Dipping into a small salt-water pool on the roof of a hotel in Los Angeles, I experience two profound and simultaneous revelations: 1. I love salt-water swimming pools and their uterine feel of buoyancy and security; 2. I am very suspicious of hairless men. My chest is matted with gray hair and I’m thrashing awkwardly about, like an arthritic bear. I have the feeling I’m the only who merely “had breakfast” … everyone else assimilated an optimum blend of amino acids.

There is something deeply aesthetically satisfying about a nice hotel pool, pyramids of fluffy towels erected everywhere, a blinding white in the sun. The pool water seeming to be a blue so specific to pools, one hunts for the right color adjective—azure, cyan, sapphire, or cerulean—in vain. The whole experience is ontologically connected to color. White. Blue. The subtle, shifting flesh tone as one watches the skin darken, carcinomically. I push off and glide toward the other side.

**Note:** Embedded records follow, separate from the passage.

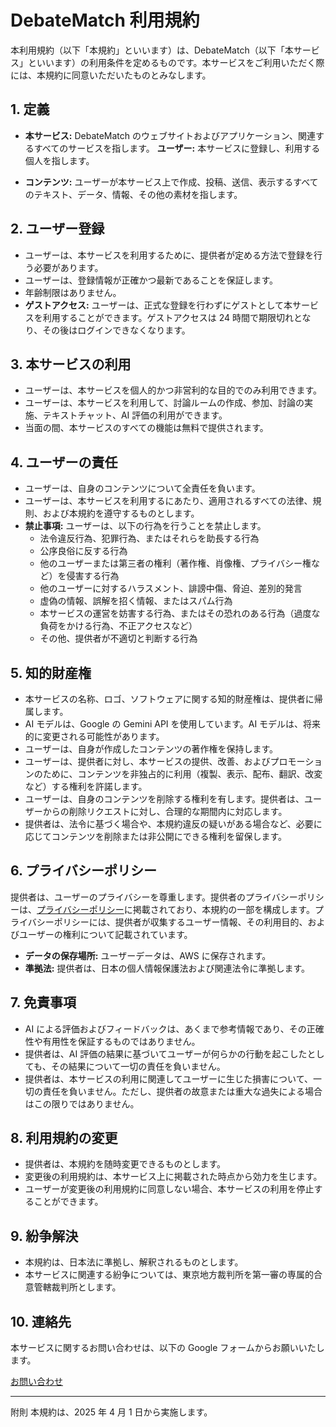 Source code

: # DebateMatch 利用規約

本利用規約（以下「本規約」といいます）は、DebateMatch（以下「本サービス」といいます）の利用条件を定めるものです。本サービスをご利用いただく際には、本規約に同意いただいたものとみなします。

## 1. 定義

-   **本サービス:** DebateMatch のウェブサイトおよびアプリケーション、関連するすべてのサービスを指します。
    **ユーザー:** 本サービスに登録し、利用する個人を指します。

*   **コンテンツ:** ユーザーが本サービス上で作成、投稿、送信、表示するすべてのテキスト、データ、情報、その他の素材を指します。

## 2. ユーザー登録

-   ユーザーは、本サービスを利用するために、提供者が定める方法で登録を行う必要があります。
-   ユーザーは、登録情報が正確かつ最新であることを保証します。
-   年齢制限はありません。
-   **ゲストアクセス:** ユーザーは、正式な登録を行わずにゲストとして本サービスを利用することができます。ゲストアクセスは 24 時間で期限切れとなり、その後はログインできなくなります。

## 3. 本サービスの利用

-   ユーザーは、本サービスを個人的かつ非営利的な目的でのみ利用できます。
-   ユーザーは、本サービスを利用して、討論ルームの作成、参加、討論の実施、テキストチャット、AI 評価の利用ができます。
-   当面の間、本サービスのすべての機能は無料で提供されます。

## 4. ユーザーの責任

-   ユーザーは、自身のコンテンツについて全責任を負います。
-   ユーザーは、本サービスを利用するにあたり、適用されるすべての法律、規則、および本規約を遵守するものとします。
-   **禁止事項:** ユーザーは、以下の行為を行うことを禁止します。
    -   法令違反行為、犯罪行為、またはそれらを助長する行為
    -   公序良俗に反する行為
    -   他のユーザーまたは第三者の権利（著作権、肖像権、プライバシー権など）を侵害する行為
    -   他のユーザーに対するハラスメント、誹謗中傷、脅迫、差別的発言
    -   虚偽の情報、誤解を招く情報、またはスパム行為
    -   本サービスの運営を妨害する行為、またはその恐れのある行為（過度な負荷をかける行為、不正アクセスなど）
    -   その他、提供者が不適切と判断する行為

## 5. 知的財産権

-   本サービスの名称、ロゴ、ソフトウェアに関する知的財産権は、提供者に帰属します。
-   AI モデルは、Google の Gemini API を使用しています。AI モデルは、将来的に変更される可能性があります。
-   ユーザーは、自身が作成したコンテンツの著作権を保持します。
-   ユーザーは、提供者に対し、本サービスの提供、改善、およびプロモーションのために、コンテンツを非独占的に利用（複製、表示、配布、翻訳、改変など）する権利を許諾します。
-   ユーザーは、自身のコンテンツを削除する権利を有します。提供者は、ユーザーからの削除リクエストに対し、合理的な期間内に対応します。
-   提供者は、法令に基づく場合や、本規約違反の疑いがある場合など、必要に応じてコンテンツを削除または非公開にできる権利を留保します。

## 6. プライバシーポリシー

提供者は、ユーザーのプライバシーを尊重します。提供者のプライバシーポリシーは、[プライバシーポリシー](/privacy)に掲載されており、本規約の一部を構成します。プライバシーポリシーには、提供者が収集するユーザー情報、その利用目的、およびユーザーの権利について記載されています。

-   **データの保存場所:** ユーザーデータは、AWS に保存されます。
-   **準拠法:** 提供者は、日本の個人情報保護法および関連法令に準拠します。

## 7. 免責事項

-   AI による評価およびフィードバックは、あくまで参考情報であり、その正確性や有用性を保証するものではありません。
-   提供者は、AI 評価の結果に基づいてユーザーが何らかの行動を起こしたとしても、その結果について一切の責任を負いません。
-   提供者は、本サービスの利用に関連してユーザーに生じた損害について、一切の責任を負いません。ただし、提供者の故意または重大な過失による場合はこの限りではありません。

## 8. 利用規約の変更

-   提供者は、本規約を随時変更できるものとします。
-   変更後の利用規約は、本サービス上に掲載された時点から効力を生じます。
-   ユーザーが変更後の利用規約に同意しない場合、本サービスの利用を停止することができます。

## 9. 紛争解決

-   本規約は、日本法に準拠し、解釈されるものとします。
-   本サービスに関連する紛争については、東京地方裁判所を第一審の専属的合意管轄裁判所とします。

## 10. 連絡先

本サービスに関するお問い合わせは、以下の Google フォームからお願いいたします。

[お問い合わせ](https://docs.google.com/forms/d/e/1FAIpQLSeojaEKvwrH1Ewi49qqN8S6i3HqF9yoeMSCvKpGk58soFLuqA/viewform?usp=dialog)

---

附則
本規約は、2025 年 4 月 1 日から実施します。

My father taught me to swim. My mother, on the other hand, retains a life-long fear of water. I can picture her wrapped in a life jacket, face frozen in a rictus of terror as we all raced across Lake Tahoe in a motorboat. We weren’t afraid, my sisters, my father, and I. Dad took us swimming all the time. “Swimming,” not just “to the pool,” or better still the beach. I must have grown to resent the fact that the pool, which I was inclined to associate with fun, became a place of discipline and duty. My father had me count my laps and work towards some lofty-sounding goal … half mile, mile, long distances back and forth going nowhere. He taught me to swim the American crawl, a vigorous, patriotic stroke. But he didn’t generally use this stroke. He had developed a unique version of the breaststroke. Now I am as old as he was when he taught me to swim and I find myself swimming that same languid breaststroke, head always above water, slow and purposeful. I don’t count my strokes and I rarely swim more than two or three laps. I don’t go to the pool to swim. I sunbathe and read and drink and people watch (not the same as merely watching people). I like how it feels as the sun and warm breeze dry the beads of water from my skin, and it grows very warm, so I dip once again into the pool, order another drink, and feel the water and the sun and remember.